Generics With more Ownership understandings

Functions accessible based on their traits

Below is an example of a generic scenario where based on the type/ trait of the incoming type, the object gets access to different methods.

#[derive(Debug)]
struct Point<T,U>  {
    x: T,
    y: U,
}

impl<T: Copy, U> Point<T,U> { // get_x is accessible only for variables with copy trait
    fn get_x(&self) -> T {
        self.x
    }
}

impl<T> Point<T,f64> {
    fn get_floaty(&self) -> f64 {
        self.y
    }
}

fn enumgenr() {
    let flotPt = Point { x: 5, y: 3.5 };
    flotPt.get_floaty();
    flotPt.get_x();
    let intPt = Point { x: 5, y: 3 };
    // intPt.get_floaty(); // wont work
    intPt.get_x();
}

Complex Generic usecase

We try to combine two different generics and create an output combining their types.

Calling function to give context

1. All points contains x and y
2. There are two examples here one with a method for copy trait and another with clone trait.
3. Both examples have two points each, and combine x from pt1 and y from pt2.

fn mixup() {
    // Copy trait
    let a = Point {x: 1, y: 3.0};
    let b = Point {x: "Hello", y: 'c'};

    let c = a.mix(b);
    println!("{:?}", c);
    println!("{:?}", a);

    // Clone trait
    let d = Point {x: String::from("tasd"), y: 3.0};
    let e = Point {x: String::from("Hello"), y: 'c'};

    let f = a.mix(b);
    println!("{:?}", f);
    println!("{:?}", d);
}

Copy Trait

1. Supports T with copy trait, e.g. int, char, static str (stored on stack, fixed size).
2. &self is a ref. Always copies. If “self” instead of “&self” was used, it means that struct “a” is moved into the method.
3. Which means a is no longer usable after this fn call. This is not because of the copy itself but simply how ownership is transferred if reference isn’t passed.
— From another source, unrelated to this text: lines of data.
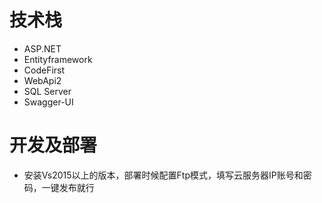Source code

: # 技术栈
- ASP.NET 
- Entityframework 
- CodeFirst
- WebApi2
- SQL Server
- Swagger-UI


# 开发及部署

- 安装Vs2015以上的版本，部署时候配置Ftp模式，填写云服务器IP账号和密码，一键发布就行
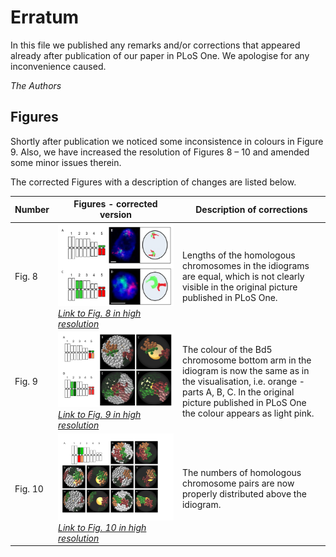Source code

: # Erratum

In this file we published any remarks and/or corrections that appeared already after publication of our paper in PLoS One. We apologise for any inconvenience caused.

*The Authors*

## Figures
Shortly after publication we noticed some inconsistence in colours in Figure 9. Also, we have increased the resolution of Figures 8 – 10 and amended some minor issues therein. 

The corrected Figures with a description of changes are listed below.




| Number | Figures - corrected version | Description of corrections |
|----|-----------|-------------|
| Fig. 8   | ![Fig8_modified](https://github.com/Kornelch/ChroTeMoVi/blob/master/Erratum/Fig8-small.png)  *[Link to Fig. 8 in high resolution](https://github.com/Kornelch/ChroTeMoVi/blob/master/Erratum/FullRes/Fig8.tif "Fig.8 high resolution")*     |     Lengths of the homologous chromosomes in the idiograms are equal, which is not clearly visible in the original picture published in PLoS One.      |
|  Fig. 9  | ![Fig. 9 modified](https://github.com/Kornelch/ChroTeMoVi/blob/master/Erratum/Fig9_small.png)   *[Link to Fig. 9 in high resolution](https://github.com/Kornelch/ChroTeMoVi/blob/master/Erratum/FullRes/Fig9.tif "Fig.9 high resolution")*       |   The colour of the Bd5 chromosome bottom arm in the idiogram is now the same as in the visualisation, i.e. orange - parts A, B, C. In the original picture published in PLoS One the colour appears as light pink.            |
|  Fig. 10  |    ![Fig. 10 modified](https://github.com/Kornelch/ChroTeMoVi/blob/master/Erratum/Fig10_small.png)  *[Link to Fig. 10 in high resolution](https://github.com/Kornelch/ChroTeMoVi/blob/master/Erratum/FullRes/Fig10.tif "Fig.10 high resolution")*     |   The numbers of homologous chromosome pairs are now properly distributed above the idiogram.          |





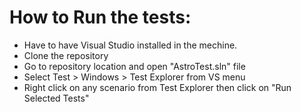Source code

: # How to Run the tests:
- Have to have Visual Studio installed in the mechine.
- Clone the repository 
- Go to repository location and open "AstroTest.sln" file
- Select Test > Windows > Test Explorer from VS menu
- Right click on any scenario from Test Explorer then click on "Run Selected Tests"
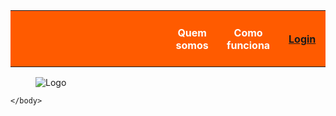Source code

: <html>
	<head>
	</head>
	<body>
		<table>
		<tbody>
			<tr height="90">
				<th width="2000" style="background-color:#FF5B00"> </th>
				<th width="175" style="color: white; background-color:#FF5B00"> Quem somos </th>
				<th width="175" style="color: white; background-color:#FF5B00"> Como funciona </th>
				<th width="175" style="color: white; background-color:#FF5B00"> <a href=“responde-ai/login”> Login </a> </th>
			</tr>
		</tbody>
		</table>
	<figure>
		<img src="RespondeAi.png" alt="Logo">
	</figure>

	</body>

</html>

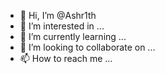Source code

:- 👋 Hi, I’m @Ashr1th
- 👀 I’m interested in ...
- 🌱 I’m currently learning ...
- 💞️ I’m looking to collaborate on ...
- 📫 How to reach me ...

<!---
Ashr1th/Ashr1th is a ✨ special ✨ repository because its `README.md` (this file) appears on your GitHub profile.
You can click the Preview link to take a look at your changes.
--->
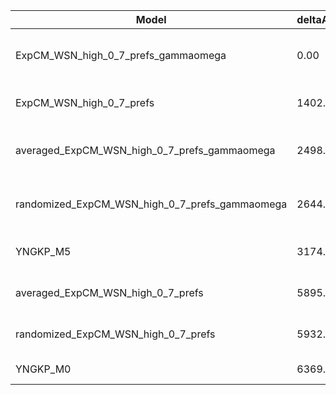 | Model                                          | deltaAIC | LogLikelihood | nParams | ParamValues                                              |
|------------------------------------------------|----------|---------------|---------|----------------------------------------------------------|
| ExpCM_WSN_high_0_7_prefs_gammaomega            | 0.00     | -52052.15     | 7       | alpha_omega=0.90, beta=1.11, beta_omega=7.30, kappa=3.76 |
| ExpCM_WSN_high_0_7_prefs                       | 1402.88  | -52754.59     | 6       | beta=1.20, kappa=3.41, omega=0.12                        |
| averaged_ExpCM_WSN_high_0_7_prefs_gammaomega   | 2498.58  | -53301.44     | 7       | alpha_omega=0.59, beta=1.24, beta_omega=6.52, kappa=3.76 |
| randomized_ExpCM_WSN_high_0_7_prefs_gammaomega | 2644.24  | -53374.27     | 7       | alpha_omega=0.60, beta=0.00, beta_omega=6.78, kappa=3.77 |
| YNGKP_M5                                       | 3174.44  | -53634.37     | 12      | alpha_omega=0.61, beta_omega=7.34, kappa=3.46            |
| averaged_ExpCM_WSN_high_0_7_prefs              | 5895.44  | -55000.87     | 6       | beta=0.61, kappa=3.38, omega=0.07                        |
| randomized_ExpCM_WSN_high_0_7_prefs            | 5932.70  | -55019.50     | 6       | beta=0.00, kappa=3.38, omega=0.07                        |
| YNGKP_M0                                       | 6369.62  | -55232.96     | 11      | kappa=3.07, omega=0.06                                   |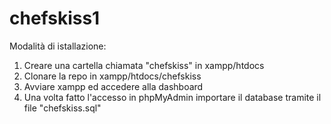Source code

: # chefskiss1

Modalità di istallazione:
1. Creare una cartella chiamata "chefskiss" in xampp/htdocs
2. Clonare la repo in xampp/htdocs/chefskiss
3. Avviare xampp ed accedere alla dashboard
4. Una volta fatto l'accesso in phpMyAdmin importare il database tramite il file "chefskiss.sql"
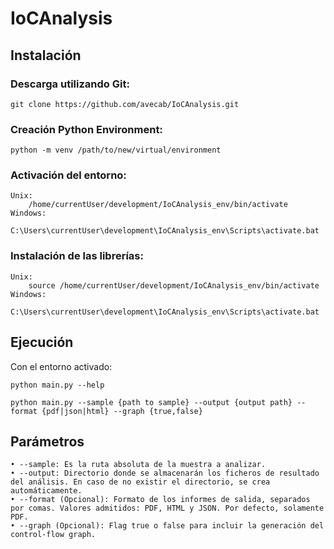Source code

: # IoCAnalysis

## Instalación

### Descarga utilizando Git:
   `git clone https://github.com/avecab/IoCAnalysis.git`
   
### Creación Python Environment:
   `python -m venv /path/to/new/virtual/environment`
   
### Activación del entorno:
	Unix: 
		/home/currentUser/development/IoCAnalysis_env/bin/activate
	Windows: 
		C:\Users\currentUser\development\IoCAnalysis_env\Scripts\activate.bat
    	
### Instalación de las librerías:
	Unix: 
		source /home/currentUser/development/IoCAnalysis_env/bin/activate
	Windows: 
		C:\Users\currentUser\development\IoCAnalysis_env\Scripts\activate.bat


## Ejecución
Con el entorno activado:

	python main.py --help

	python main.py --sample {path to sample} --output {output path} --format {pdf|json|html} --graph {true,false}

## Parámetros
    • --sample: Es la ruta absoluta de la muestra a analizar.
    • --output: Directorio donde se almacenarán los ficheros de resultado del análisis. En caso de no existir el directorio, se crea automáticamente.
    • --format (Opcional): Formato de los informes de salida, separados por comas. Valores admitidos: PDF, HTML y JSON. Por defecto, solamente PDF.
    • --graph (Opcional): Flag true o false para incluir la generación del control-flow graph. 

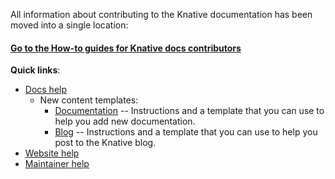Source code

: 
All information about contributing to the Knative documentation has been moved
into a single location:

#### [Go to the How-to guides for Knative docs contributors](https://knative.dev/help/)

**Quick links**:
   * [Docs help](https://knative.dev/help/contributor/)
      * New content templates:
        * [Documentation](https://github.com/knative/docs/tree/main/template-docs-page.md) -- Instructions and a template that
          you can use to help you add new documentation.
        * [Blog](https://github.com/knative/docs/tree/main/template-blog-page.md) -- Instructions and a template that
          you can use to help you post to the Knative blog.
   * [Website help](https://knative.dev/help/contributor/publishing)
   * [Maintainer help](https://knative.dev/help/maintainer/)
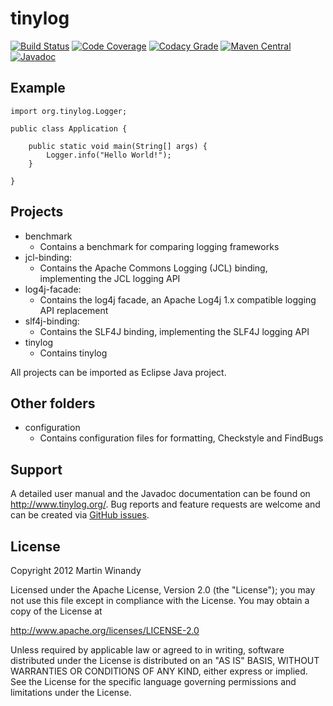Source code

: tinylog
=======
[![Build Status](https://travis-ci.org/pmwmedia/tinylog.svg?branch=master)](https://travis-ci.org/pmwmedia/tinylog)
[![Code Coverage](https://codecov.io/github/pmwmedia/tinylog/coverage.svg?branch=master)](https://codecov.io/github/pmwmedia/tinylog)
[![Codacy Grade](https://api.codacy.com/project/badge/grade/adf1c208a233471eac4a605c0118a6e9)](https://www.codacy.com/app/pmwmedia/tinylog)
[![Maven Central](https://maven-badges.herokuapp.com/maven-central/org.tinylog/tinylog/badge.svg)](https://maven-badges.herokuapp.com/maven-central/org.tinylog/tinylog)
[![Javadoc](https://javadoc-emblem.rhcloud.com/doc/org.tinylog/tinylog/badge.svg)](http://www.javadoc.io/doc/org.tinylog/tinylog)

Example
-------

    import org.tinylog.Logger;
    
    public class Application {
    
        public static void main(String[] args) {
            Logger.info("Hello World!");
        }
    
    }

Projects
--------

* benchmark
  * Contains a benchmark for comparing logging frameworks
* jcl-binding:
  * Contains the Apache Commons Logging (JCL) binding, implementing the JCL logging API
* log4j-facade:
  * Contains the log4j facade, an Apache Log4j 1.x compatible logging API replacement
* slf4j-binding:
  * Contains the SLF4J binding, implementing the SLF4J logging API
* tinylog
  * Contains tinylog

All projects can be imported as Eclipse Java project.

Other folders
-------------

* configuration
  * Contains configuration files for formatting, Checkstyle and FindBugs

Support
-------

A detailed user manual and the Javadoc documentation can be found on http://www.tinylog.org/. Bug reports and feature requests are welcome and can be created via [GitHub issues](https://github.com/pmwmedia/tinylog/issues).

License
-------

Copyright 2012 Martin Winandy

Licensed under the Apache License, Version 2.0 (the "License"); you may not use this file except in compliance with the License. You may obtain a copy of the License at

http://www.apache.org/licenses/LICENSE-2.0

Unless required by applicable law or agreed to in writing, software distributed under the License is distributed on an "AS IS" BASIS, WITHOUT WARRANTIES OR CONDITIONS OF ANY KIND, either express or implied. See the License for the specific language governing permissions and limitations under the License.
impl <T: Copy, U> Point<T, U> {
    fn mix<V, W>(&self, pt: Point<V, W>) -> Point<T, W> {
        Point {x: self.x, y: pt.y }
    }
}

Clone Trait

1. Support T with clone trait. e.g. String, heap allocated, can grow.
2. Here the value needs to be explicitly cloned since its not allowed to be moved out of a reference.
3. Since &self is a shared self reference.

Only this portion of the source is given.